Transactional Outbox: What is it and why you need it?
Receiving a request, saving it into a database, and finally publishing a message can be trickier than expected. A naive implementation can either lose messages or, even worse, post incorrect messages.
Let’s look at an example. A user registration service allows users to sign up. The backend of this system saves this request to a database and publishes a “user-signed-up” message on RabbitMQ. Based on this message, the User Greeter service sends a welcome message to the user, while the Analytics service records new signup and updates the business dashboards.
We will focus on the User Registration Service and try out several ways to implement the registration action.
Implementation 1: Publishing after the user insert transaction finishes
Our first attempt to implement the register action will be to open a transaction, save the user, close the transaction, and finally publish the message to RabbitMQ.
def register_user(name)
DB.transaction do
user = User.new(name: name)
user.save!
end
RabbitMQ.publish("user-signed-up", user.ID)
end
Let’s examine what can go wrong with this implementation. We need to answer three questions:
- What happens if RabbitMQ is temporarily unavailable?
- What happens if writing to RabbitMQ fails?
- What happens if the service is restarted right after the transaction finishes but right before the RabbitMQ message is published?
The answer to all three questions is: The user will be saved to the database, but the message will not be published to the queue. The user will not get a welcome message via email. Unacceptable!
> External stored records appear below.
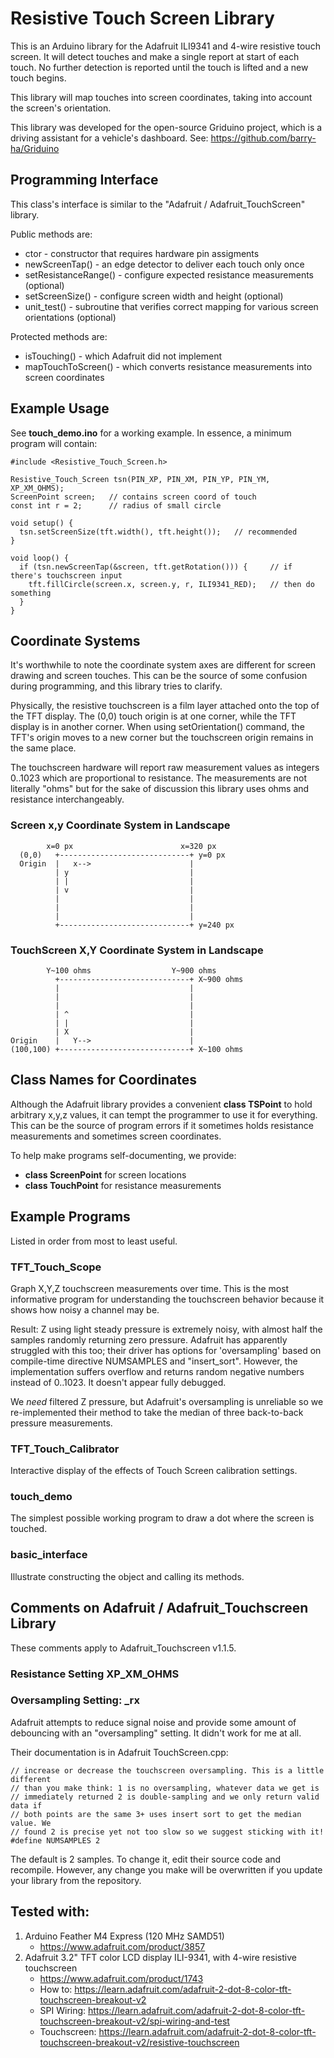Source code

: # Resistive Touch Screen Library

This is an Arduino library for the Adafruit ILI9341 and 4-wire resistive touch screen. It will detect touches and make a single report at start of each touch. No further detection is reported until the touch is lifted and a new touch begins.

This library will map touches into screen coordinates, taking into account the screen's orientation.

This library was developed for the open-source Griduino project, which is a driving assistant for a vehicle's dashboard. See: https://github.com/barry-ha/Griduino

## Programming Interface

This class's interface is similar to the "Adafruit / Adafruit_TouchScreen" library.

Public methods are:

* ctor                 - constructor that requires hardware pin assigments
* newScreenTap()       - an edge detector to deliver each touch only once
* setResistanceRange() - configure expected resistance measurements (optional)
* setScreenSize()      - configure screen width and height (optional)
* unit_test()          - subroutine that verifies correct mapping for various screen orientations (optional)

Protected methods are:

* isTouching()       - which Adafruit did not implement
* mapTouchToScreen() - which converts resistance measurements into screen coordinates

## Example Usage

See **touch_demo.ino** for a working example. In essence, a minimum program will contain:

    #include <Resistive_Touch_Screen.h>

    Resistive_Touch_Screen tsn(PIN_XP, PIN_XM, PIN_YP, PIN_YM, XP_XM_OHMS);
    ScreenPoint screen;   // contains screen coord of touch
    const int r = 2;      // radius of small circle

    void setup() {
      tsn.setScreenSize(tft.width(), tft.height());   // recommended
    }

    void loop() {
      if (tsn.newScreenTap(&screen, tft.getRotation())) {     // if there's touchscreen input
        tft.fillCircle(screen.x, screen.y, r, ILI9341_RED);   // then do something
      }
    }

## Coordinate Systems

It's worthwhile to note the coordinate system axes are different for screen drawing and screen touches. This can be the source of some confusion during programming, and this library tries to clarify.

Physically, the resistive touchscreen is a film layer attached onto the top of the TFT display. The (0,0) touch origin is at one corner, while the TFT display is in another corner. When using setOrientation() command, the TFT's origin moves to a new corner but the touchscreen origin remains in the same place.

The touchscreen hardware will report raw measurement values as integers 0..1023 which are proportional to resistance. The measurements are not literally "ohms" but for the sake of discussion this library uses ohms and resistance interchangeably.

### Screen x,y Coordinate System in Landscape

            x=0 px                        x=320 px
      (0,0)   +-----------------------------+ y=0 px
      Origin  |   x-->                      |
              | y                           |
              | |                           |
              | v                           |
              |                             |
              |                             |
              |                             |
              +-----------------------------+ y=240 px

### TouchScreen X,Y Coordinate System in Landscape

            Y~100 ohms                  Y~900 ohms
              +-----------------------------+ X~900 ohms
              |                             |
              |                             |
              |                             |
              | ^                           |
              | |                           |
              | X                           |
    Origin    |   Y-->                      |
    (100,100) +-----------------------------+ X~100 ohms

## Class Names for Coordinates

Although the Adafruit library provides a convenient **class TSPoint** to hold arbitrary x,y,z values, it can tempt the programmer to use it for everything. This can be the source of program errors if it sometimes holds resistance measurements and sometimes screen coordinates.

To help make programs self-documenting, we provide:

* **class ScreenPoint** for screen locations
* **class TouchPoint** for resistance measurements

## Example Programs

Listed in order from most to least useful.

### TFT\_Touch\_Scope

Graph X,Y,Z touchscreen measurements over time. This is the most informative program for understanding the touchscreen behavior because it shows how noisy a channel may be.

Result: Z using light steady pressure is extremely noisy, with almost half the samples randomly returning zero pressure. Adafruit has apparently struggled with this too; their driver has options for 'oversampling' based on compile-time directive NUMSAMPLES and "insert_sort". However, the implementation suffers overflow and returns random negative numbers instead of 0..1023. It doesn't appear fully debugged.

We _need_ filtered Z pressure, but Adafruit's oversampling is unreliable so we re-implemented their method to take the median of three back-to-back pressure measurements.

### TFT\_Touch\_Calibrator

Interactive display of the effects of Touch Screen calibration settings.

### touch\_demo

The simplest possible working program to draw a dot where the screen is touched.

### basic\_interface

Illustrate constructing the object and calling its methods.

## Comments on Adafruit / Adafruit_Touchscreen Library

These comments apply to Adafruit_Touchscreen v1.1.5.

### Resistance Setting XP_XM_OHMS

### Oversampling Setting: _rx

Adafruit attempts to reduce signal noise and provide some amount of debouncing with an "oversampling" setting. It didn't work for me at all.

Their documentation is in Adafruit TouchScreen.cpp:

    // increase or decrease the touchscreen oversampling. This is a little different
    // than you make think: 1 is no oversampling, whatever data we get is
    // immediately returned 2 is double-sampling and we only return valid data if
    // both points are the same 3+ uses insert sort to get the median value. We
    // found 2 is precise yet not too slow so we suggest sticking with it!
    #define NUMSAMPLES 2

The default is 2 samples. To change it, edit their source code and recompile. However, any change you make will be overwritten if you update your library from the repository.



## Tested with:

1. Arduino Feather M4 Express (120 MHz SAMD51)
   * https://www.adafruit.com/product/3857
2. Adafruit 3.2" TFT color LCD display ILI-9341, with 4-wire resistive touchscreen
   * https://www.adafruit.com/product/1743
   * How to:      https://learn.adafruit.com/adafruit-2-dot-8-color-tft-touchscreen-breakout-v2
   * SPI Wiring:  https://learn.adafruit.com/adafruit-2-dot-8-color-tft-touchscreen-breakout-v2/spi-wiring-and-test
   * Touchscreen: https://learn.adafruit.com/adafruit-2-dot-8-color-tft-touchscreen-breakout-v2/resistive-touchscreen

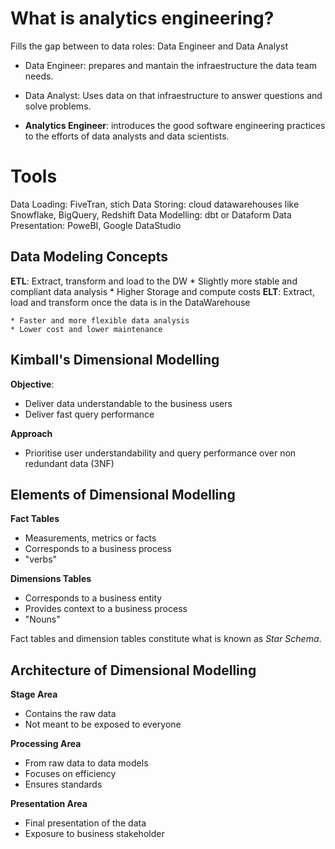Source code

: # What is analytics engineering?

Fills the gap between to data roles: Data Engineer and Data Analyst

* Data Engineer: prepares and mantain the infraestructure the data team needs.
* Data Analyst: Uses data on that infraestructure to answer questions and solve problems.

* **Analytics Engineer**: introduces the good software engineering practices to the efforts of data analysts and data scientists.

# Tools

Data Loading: FiveTran, stich
Data Storing: cloud datawarehouses like Snowflake, BigQuery, Redshift
Data Modelling: dbt or Dataform
Data Presentation: PoweBI, Google DataStudio

## Data Modeling Concepts

**ETL**: Extract, transform and load to the DW
    * Slightly more stable and compliant data analysis
    * Higher Storage and compute costs
**ELT**: Extract, load and transform once the data is in the DataWarehouse

    * Faster and more flexible data analysis
    * Lower cost and lower maintenance 

## Kimball's Dimensional Modelling

**Objective**: 
* Deliver data understandable to the business users
* Deliver fast query performance

**Approach**
* Prioritise user understandability and query performance over non redundant data (3NF)

## Elements of Dimensional Modelling

**Fact Tables**

* Measurements, metrics or facts
* Corresponds to a business process
* "verbs"

**Dimensions Tables**

* Corresponds to a business entity
* Provides context to a business process
* "Nouns"

Fact tables and dimension tables constitute what is known as *Star Schema*.

## Architecture of Dimensional Modelling

**Stage Area**
* Contains the raw data
* Not meant to be exposed to everyone

**Processing Area**
* From raw data to data models
* Focuses on efficiency
* Ensures standards

**Presentation Area**
* Final presentation of the data
* Exposure to business stakeholder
Implementation 2: Publishing before the user insert transaction finishes
Publishing after a closed transaction leaves us in trouble. What if we try the opposite and publish the message right before we close the transaction?
def register_user(name)
DB.transaction do
user = User.new(name: name)
user.save!
RabbitMQ.publish("user-signed-up", user.ID, user.Email)
end
end
Let’s examine this approach as well. It seems that this one is also problematic.
If the transaction fails or rollbacks (for example, due to a uniqueness constraint) we will publish a message to RabbitMQ that is not correct.
The user was not created, yet we still sent a “user-signed-up” message to upstream services. Our service is lying. Unacceptable!
Problem Statement: If we publish in the transaction, we can publish a fake message. If we publish after the transaction, we are risking that we will never publish the message. How to guarantee message dispatching?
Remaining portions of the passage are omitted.